=== Requirement ===
Restate word for word the lines between the start of the material and the line with "Efaz's Example Extension</h1>", keeping both of those ends and none of the pictures.
BEGIN Given information
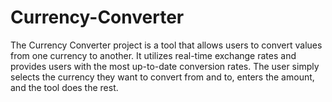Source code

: # Currency-Converter
The Currency Converter project is a tool that allows users to convert values from one currency to another. It utilizes real-time exchange rates and provides users with the most up-to-date conversion rates. The user simply selects the currency they want to convert from and to, enters the amount, and the tool does the rest.

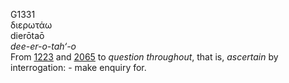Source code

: G1331  
διερωτάω  
dierōtaō  
*dee-er-o-tah‘-o*  
From [1223](g1223) and [2065](g2065) to *question* *throughout*, that
is, *ascertain* by interrogation: - make enquiry for.  
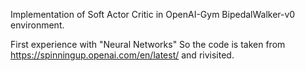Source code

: Implementation of Soft Actor Critic in OpenAI-Gym BipedalWalker-v0 environment.

First experience with "Neural Networks"
So the code is taken from https://spinningup.openai.com/en/latest/ and rivisited.
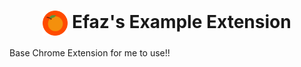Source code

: <h1 align="center"><img align="center" src="https://github.com/EfazDev/efazdev-cdn/blob/main/cdn/png/logo.png?raw=true" width="40" height="40"> Efaz's Example Extension</h1>

Base Chrome Extension for me to use!!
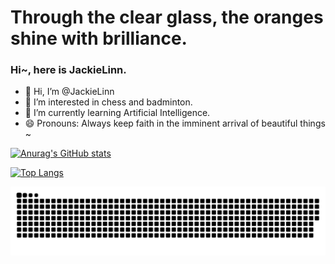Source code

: # Through the clear glass, the oranges shine with brilliance.

### Hi~, here is JackieLinn.

- 👋 Hi, I’m @JackieLinn
- 👀 I’m interested in chess and badminton.
- 🌱 I’m currently learning Artificial Intelligence.
- 😄 Pronouns: Always keep faith in the imminent arrival of beautiful things ~

[![Anurag's GitHub stats](https://github-readme-stats.vercel.app/api?username=JackieLinn&show_icons=true&theme=gruvbox)](https://github.com/anuraghazra/github-readme-stats)

[![Top Langs](https://github-readme-stats.vercel.app/api/top-langs/?username=JackieLinn&layout=donut&theme=gruvbox&langs_count=5&size_weight=0.5&count_weight=0.5)](https://github.com/anuraghazra/github-readme-stats)

![snake](https://raw.githubusercontent.com/JackieLinn/JackieLinn/output/github-contribution-grid-snake.svg)
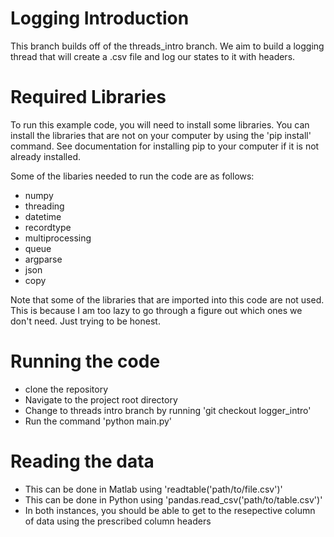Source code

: # Logging Introduction

This branch builds off of the threads_intro branch. We aim to build a logging thread that will create a .csv file and log our states to it with headers.

# Required Libraries
To run this example code, you will need to install some libraries. You can install the libraries that are not on your computer by using the 'pip install' command. See documentation for installing pip to your computer if it is not already installed. 

Some of the libaries needed to run the code are as follows:
- numpy
- threading
- datetime
- recordtype
- multiprocessing
- queue
- argparse
- json
- copy

Note that some of the libraries that are imported into this code are not used. This is because I am too lazy to go through a figure out which ones we don't need. Just trying to be honest.


# Running the code
- clone the repository
- Navigate to the project root directory
- Change to threads intro branch by running 'git checkout logger_intro'
- Run the command 'python main.py'


# Reading the data
- This can be done in Matlab using 'readtable('path/to/file.csv')'
- This can be done in Python using 'pandas.read_csv('path/to/table.csv')'
- In both instances, you should be able to get to the resepective column of data using the prescribed column headers
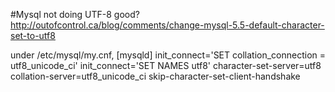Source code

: #Mysql not doing UTF-8 good?
http://outofcontrol.ca/blog/comments/change-mysql-5.5-default-character-set-to-utf8

under /etc/mysql/my.cnf,
[mysqld]
init_connect='SET collation_connection = utf8_unicode_ci'
init_connect='SET NAMES utf8'
character-set-server=utf8
collation-server=utf8_unicode_ci
skip-character-set-client-handshake




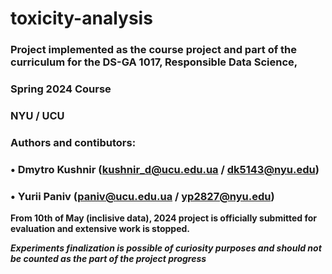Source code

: # toxicity-analysis

### Project implemented as the course project and part of the curriculum for the DS-GA 1017, Responsible Data Science, 
### Spring 2024 Course
### NYU / UCU

### Authors and contibutors:
### • Dmytro Kushnir (kushnir_d@ucu.edu.ua / dk5143@nyu.edu)
### • Yurii Paniv (paniv@ucu.edu.ua / yp2827@nyu.edu)


**From 10th of May (inclisive data), 2024 project is officially submitted for evaluation and extensive work is stopped.**

**_Experiments finalization is possible of curiosity purposes and should not be counted as the part of the project progress_**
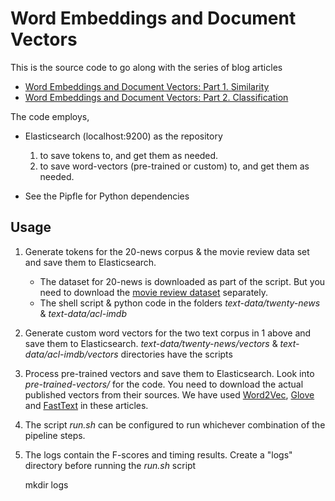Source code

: # Word Embeddings and Document Vectors

This is the source code to go along with the series of blog articles

* [Word Embeddings and Document Vectors: Part 1. Similarity](http://xplordat.com/2018/09/27/word-embeddings-and-document-vectors-part-1-similarity/)
* [Word Embeddings and Document Vectors: Part 2. Classification](http://xplordat.com/2018/10/09/word-embeddings-and-document-vectors-part-2-classification/)

The code employs,

* Elasticsearch (localhost:9200) as the repository
   1. to save tokens to, and get them as needed. 
   2. to save word-vectors (pre-trained or custom) to, and get them as needed. 

* See the Pipfle for Python dependencies

## Usage

1. Generate tokens for the 20-news corpus & the movie review data set and save them to Elasticsearch.
	* The dataset for 20-news is downloaded as part of the script. But you need to download the [movie review dataset](http://ai.stanford.edu/~amaas/data/sentiment/) separately.
	* The shell script & python code in the folders *text-data/twenty-news* & *text-data/acl-imdb*

2. Generate custom word vectors for the two text corpus in 1 above and save them to Elasticsearch. *text-data/twenty-news/vectors* & *text-data/acl-imdb/vectors* directories have the scripts

3. Process pre-trained vectors and save them to Elasticsearch. Look into *pre-trained-vectors/* for the code. You need to download the actual published vectors from their sources. We have used [Word2Vec](https://drive.google.com/file/d/0B7XkCwpI5KDYNlNUTTlSS21pQmM/edit?usp=sharing), [Glove](http://nlp.stanford.edu/data/wordvecs/glove.6B.zip) and [FastText](https://s3-us-west-1.amazonaws.com/fasttext-vectors/crawl-300d-2M.vec.zip) in these articles.

4. The script *run.sh* can be configured to run whichever combination of the pipeline steps.

5. The logs contain the F-scores and timing results. Create a "logs" directory before running the *run.sh* script

	mkdir logs





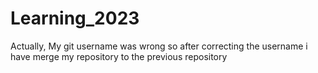 # Learning_2023

Actually, My git username was wrong so after correcting the username i have merge my repository to the previous repository
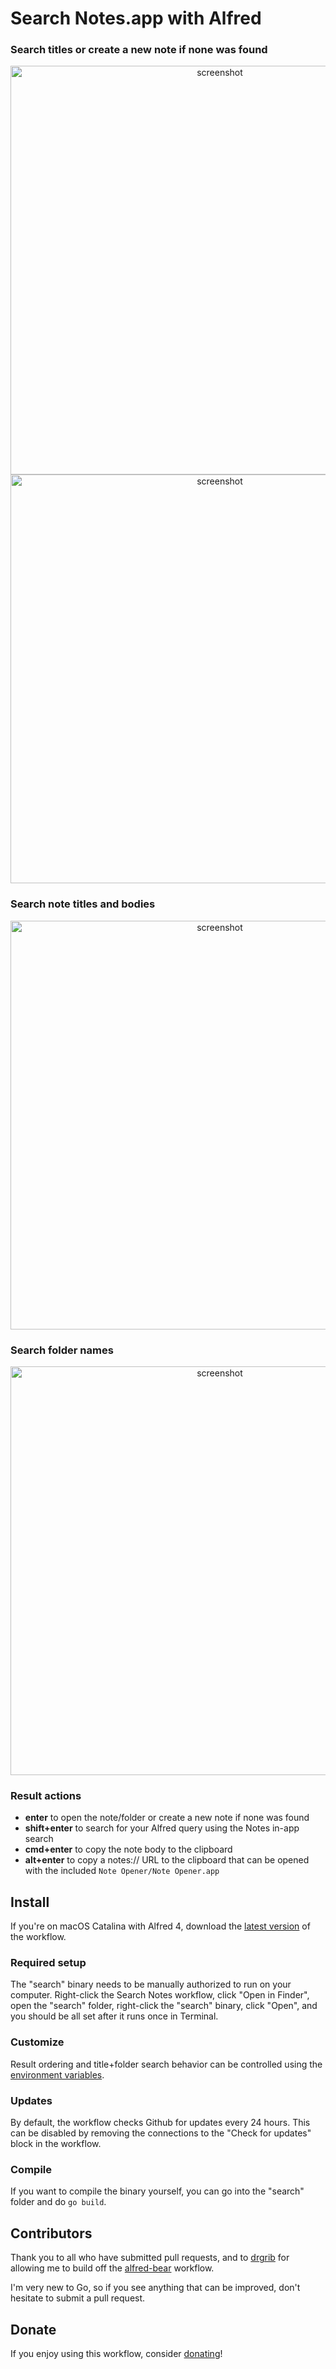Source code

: # Search Notes.app with Alfred

### Search titles or create a new note if none was found

<p align="center">
  <img src="https://user-images.githubusercontent.com/2719004/83949726-62850e00-a7f3-11ea-99a7-48f8c67cd480.png" width="654" title="screenshot">
  <img src="https://user-images.githubusercontent.com/2719004/83949516-403ec080-a7f2-11ea-940c-1813559ce462.png" width="654" title="screenshot">
</p>

### Search note titles and bodies

<p align="center">
  <img src="https://user-images.githubusercontent.com/2719004/83949619-e094e500-a7f2-11ea-8802-7856620d4ec8.png" width="654" title="screenshot">
</p>

### Search folder names

<p align="center">
  <img src="https://user-images.githubusercontent.com/2719004/83949622-e25ea880-a7f2-11ea-92fa-b2250e574402.png" width="654" title="screenshot">
</p>

### Result actions

*   **enter** to open the note/folder or create a new note if none was found
*   **shift+enter** to search for your Alfred query using the Notes in-app search 
*   **cmd+enter** to copy the note body to the clipboard
*   **alt+enter** to copy a notes:// URL to the clipboard that can be opened with the included `Note Opener/Note Opener.app`

## Install

If you're on macOS Catalina with Alfred 4, download the [latest version](https://github.com/sballin/alfred-search-notes-app/releases/latest/download/Search.Notes.alfredworkflow) of the workflow.

### Required setup

The "search" binary needs to be manually authorized to run on your computer. Right-click the Search Notes workflow, click "Open in Finder", open the "search" folder, right-click the "search" binary, click "Open", and you should be all set after it runs once in Terminal.

### Customize

Result ordering and title+folder search behavior can be controlled using the [environment variables](https://www.alfredapp.com/help/workflows/advanced/variables/#environment).

### Updates

By default, the workflow checks Github for updates every 24 hours. This can be disabled by removing the connections to the "Check for updates" block in the workflow.

### Compile

If you want to compile the binary yourself, you can go into the "search" folder and do `go build`.

## Contributors

Thank you to all who have submitted pull requests, and to [drgrib](https://github.com/drgrib) for allowing me to build off the [alfred-bear](https://github.com/drgrib/alfred-bear) workflow.

I'm very new to Go, so if you see anything that can be improved, don't hesitate to submit a pull request.

## Donate

If you enjoy using this workflow, consider [donating](http://paypal.me/sbballin)!
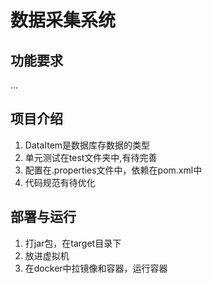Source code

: # 数据采集系统
## 功能要求
...

## 项目介绍
1. DataItem是数据库存数据的类型
4. 单元测试在test文件夹中,有待完善
5. 配置在.properties文件中，依赖在pom.xml中
6. 代码规范有待优化

## 部署与运行
1. 打jar包，在target目录下
2. 放进虚拟机
3. 在docker中拉镜像和容器，运行容器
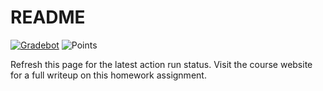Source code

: 
README
=================================================

[![Gradebot](../../actions/workflows/classroom.yml/badge.svg)](../../actions/workflows/classroom.yml) ![Points](../../blob/badges/points.svg)

Refresh this page for the latest action run status. Visit the course website for a full writeup on this homework assignment.
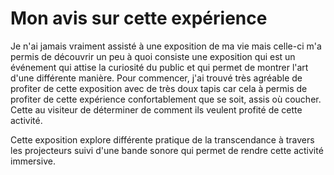 # Mon avis sur cette expérience

Je n'ai jamais vraiment assisté à une exposition de ma vie mais celle-ci m'a permis de découvrir un peu à quoi consiste une exposition qui est un événement qui attise la curiosité du public et qui permet de montrer l'art d'une différente manière. Pour commencer, j'ai trouvé très agréable de profiter de cette exposition avec de très doux tapis car cela à permis de profiter de cette expérience confortablement que se soit, assis où coucher. Cette au visiteur de déterminer de comment ils veulent profité de cette activité.




Cette exposition explore  différente pratique de la transcendance à travers les projecteurs suivi d'une bande sonore qui permet de rendre cette activité immersive.

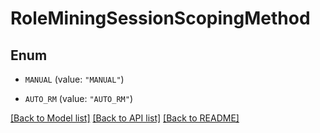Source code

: # RoleMiningSessionScopingMethod

## Enum


* `MANUAL` (value: `"MANUAL"`)

* `AUTO_RM` (value: `"AUTO_RM"`)


[[Back to Model list]](../README.md#documentation-for-models) [[Back to API list]](../README.md#documentation-for-api-endpoints) [[Back to README]](../README.md)


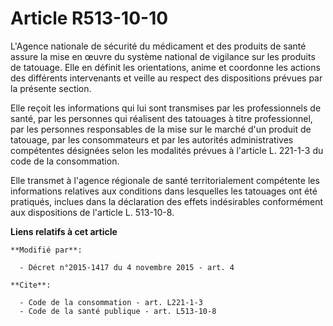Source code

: # Article R513-10-10

L'Agence nationale de sécurité du médicament et des produits de santé assure la mise en œuvre du système national de
vigilance sur les produits de tatouage. Elle en définit les orientations, anime et coordonne les actions des différents
intervenants et veille au respect des dispositions prévues par la présente section. 

Elle reçoit les informations qui lui sont transmises par les professionnels de santé, par les personnes qui réalisent des
tatouages à titre professionnel, par les personnes responsables de la mise sur le marché d'un produit de tatouage, par les
consommateurs et par les autorités administratives compétentes désignées selon les modalités prévues à l'article L. 221-1-3
du code de la consommation. 

Elle transmet à l'agence régionale de santé territorialement compétente les informations relatives aux conditions dans
lesquelles les tatouages ont été pratiqués, inclues dans la déclaration des effets indésirables conformément aux dispositions
de l'article L. 513-10-8.

**Liens relatifs à cet article**

	**Modifié par**:

	  - Décret n°2015-1417 du 4 novembre 2015 - art. 4

	**Cite**:

	  - Code de la consommation - art. L221-1-3
	  - Code de la santé publique - art. L513-10-8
END Given information
=== Result below ===
Source code

: # Currency-Converter
The Currency Converter project is a tool that allows users to convert values from one currency to another. It utilizes real-time exchange rates and provides users with the most up-to-date conversion rates. The user simply selects the currency they want to convert from and to, enters the amount, and the tool does the rest.

Source code

: G1331  
διερωτάω  
dierōtaō  
*dee-er-o-tah‘-o*  
From [1223](g1223) and [2065](g2065) to *question* *throughout*, that
is, *ascertain* by interrogation: - make enquiry for.  
Source code

: Implementation of Soft Actor Critic in OpenAI-Gym BipedalWalker-v0 environment.

First experience with "Neural Networks"
So the code is taken from https://spinningup.openai.com/en/latest/ and rivisited.
Source code

: <h1 align="center"><img align="center" src="https://github.com/EfazDev/efazdev-cdn/blob/main/cdn/png/logo.png?raw=true" width="40" height="40"> Efaz's Example Extension</h1>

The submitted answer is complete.